I forgot to add that my next destination will 100% be Belize. I’ll be looking for a place (most likely a condo VRBO) that has decent fishing right out the front door or at least really close. That’s my step 1 anyway, I’ll be looking for good guides closer to the trip but condo is first priority


----------



## Backwater (Dec 14, 2014)

A lot of the all-inclusive resorts have no problems FF'ing early off the beaches before the crowds come out in the late morning (west side of the island). You'll have some shots at early morning bones. Not many, but a few. Most of the guides take you on the north end of the island by boat and then wade the inside mangroves.

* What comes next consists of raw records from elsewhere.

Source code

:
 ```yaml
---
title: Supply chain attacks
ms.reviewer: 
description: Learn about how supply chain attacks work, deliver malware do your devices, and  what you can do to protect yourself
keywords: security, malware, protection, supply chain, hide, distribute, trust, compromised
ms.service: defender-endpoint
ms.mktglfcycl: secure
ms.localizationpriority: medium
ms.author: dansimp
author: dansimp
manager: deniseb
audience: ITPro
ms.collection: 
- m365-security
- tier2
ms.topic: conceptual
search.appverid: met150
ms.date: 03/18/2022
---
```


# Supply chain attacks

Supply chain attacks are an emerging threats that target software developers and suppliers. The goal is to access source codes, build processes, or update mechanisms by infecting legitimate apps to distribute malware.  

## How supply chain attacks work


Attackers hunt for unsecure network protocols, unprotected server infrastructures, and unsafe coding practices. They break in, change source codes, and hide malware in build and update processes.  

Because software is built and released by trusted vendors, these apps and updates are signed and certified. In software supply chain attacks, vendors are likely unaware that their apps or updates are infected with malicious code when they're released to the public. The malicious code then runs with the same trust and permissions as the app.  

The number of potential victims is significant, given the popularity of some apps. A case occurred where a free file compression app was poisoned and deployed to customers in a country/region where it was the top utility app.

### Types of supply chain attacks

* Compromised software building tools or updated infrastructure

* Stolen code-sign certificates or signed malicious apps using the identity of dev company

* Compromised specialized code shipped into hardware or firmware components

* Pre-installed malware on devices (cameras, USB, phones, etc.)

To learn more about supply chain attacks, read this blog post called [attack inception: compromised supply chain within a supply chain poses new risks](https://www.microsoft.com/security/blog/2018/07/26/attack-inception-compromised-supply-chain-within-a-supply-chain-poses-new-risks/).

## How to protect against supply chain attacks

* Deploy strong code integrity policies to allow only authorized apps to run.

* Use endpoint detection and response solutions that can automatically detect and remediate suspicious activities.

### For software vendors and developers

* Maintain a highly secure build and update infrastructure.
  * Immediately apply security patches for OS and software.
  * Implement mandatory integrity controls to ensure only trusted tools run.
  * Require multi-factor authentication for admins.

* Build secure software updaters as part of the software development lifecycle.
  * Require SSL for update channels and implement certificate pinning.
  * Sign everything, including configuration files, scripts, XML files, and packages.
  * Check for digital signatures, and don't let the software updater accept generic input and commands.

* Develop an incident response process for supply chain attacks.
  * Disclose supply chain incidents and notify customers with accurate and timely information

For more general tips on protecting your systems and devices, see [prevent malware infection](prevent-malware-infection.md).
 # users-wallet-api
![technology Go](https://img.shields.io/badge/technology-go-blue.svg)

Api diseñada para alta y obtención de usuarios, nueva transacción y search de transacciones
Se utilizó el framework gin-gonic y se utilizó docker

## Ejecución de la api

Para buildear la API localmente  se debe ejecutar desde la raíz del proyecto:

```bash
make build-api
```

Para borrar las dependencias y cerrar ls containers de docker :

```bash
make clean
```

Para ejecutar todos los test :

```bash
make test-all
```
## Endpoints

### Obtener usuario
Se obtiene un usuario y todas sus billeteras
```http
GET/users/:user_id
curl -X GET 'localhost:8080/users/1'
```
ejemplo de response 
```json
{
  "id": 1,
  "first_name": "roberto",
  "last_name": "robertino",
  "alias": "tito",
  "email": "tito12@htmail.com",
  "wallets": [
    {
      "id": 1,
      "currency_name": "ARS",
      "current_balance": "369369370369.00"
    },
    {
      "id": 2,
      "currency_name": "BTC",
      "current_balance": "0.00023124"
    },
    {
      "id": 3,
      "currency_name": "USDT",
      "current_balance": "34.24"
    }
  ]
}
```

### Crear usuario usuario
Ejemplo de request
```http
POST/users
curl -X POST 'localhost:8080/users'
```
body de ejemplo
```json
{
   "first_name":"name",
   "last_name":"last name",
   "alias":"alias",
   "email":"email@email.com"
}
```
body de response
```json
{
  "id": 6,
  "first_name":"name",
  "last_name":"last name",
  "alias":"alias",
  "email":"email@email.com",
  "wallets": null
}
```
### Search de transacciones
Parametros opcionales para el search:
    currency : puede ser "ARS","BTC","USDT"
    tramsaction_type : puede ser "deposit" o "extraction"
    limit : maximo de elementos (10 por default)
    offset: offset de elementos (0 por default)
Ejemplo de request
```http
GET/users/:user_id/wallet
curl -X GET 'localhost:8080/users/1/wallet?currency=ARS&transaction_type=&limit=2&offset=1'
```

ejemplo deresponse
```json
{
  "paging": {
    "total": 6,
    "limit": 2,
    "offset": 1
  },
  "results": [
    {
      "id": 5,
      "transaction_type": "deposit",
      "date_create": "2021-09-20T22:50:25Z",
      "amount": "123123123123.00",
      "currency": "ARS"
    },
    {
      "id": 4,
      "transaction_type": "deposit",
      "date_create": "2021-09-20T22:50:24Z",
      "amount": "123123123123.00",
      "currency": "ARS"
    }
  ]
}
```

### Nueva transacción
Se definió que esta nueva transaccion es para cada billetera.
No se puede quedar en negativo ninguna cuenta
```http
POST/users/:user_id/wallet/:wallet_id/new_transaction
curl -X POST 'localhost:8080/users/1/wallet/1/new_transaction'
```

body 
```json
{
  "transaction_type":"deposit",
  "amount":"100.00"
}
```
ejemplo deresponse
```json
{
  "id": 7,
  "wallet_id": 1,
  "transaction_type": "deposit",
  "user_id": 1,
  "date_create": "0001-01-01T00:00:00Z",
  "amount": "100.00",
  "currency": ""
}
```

On the south end, there is a beach park called Punta Sur Eco Park. They don't allow ff'ing at the end where there is a very nice beach to lay out, swim and snorkel. Also no fishing near the lighthouse. But there is a 6 mile drive on a shell road on the way to that main beach and the SW tip of the island. I found triggers up in the shallow rocky bottoms near the shore, about a mile or so from the end of the road. No bones were there, but I heard tell that bones frequent those flats. At the beach at the resort style beach at the end of the park road, you can take a small pack and keep a rod tube concealed and not assembled. Walk to the far SW tip of the island without breaking out your rod. From the tip, it turns north and is about a 1/2 mile from the tip to a small pass. You'll have shots at bones and other species and you'll think you were lost on some deserted island. Not many will walk that far. You can do that walk barefoot on the beach as well.

Scooters... lots of scooters on the island and it's a common form of transport. My wife and I rented one one day and had a blast with them. Also lots of jeep rentals.

Senor Iguanas on the east shore had some of the best fish tacos I've had in a long time, with outstanding views on the ocean side and ice cold beer. The drive along the east shore was really cool as well.


----------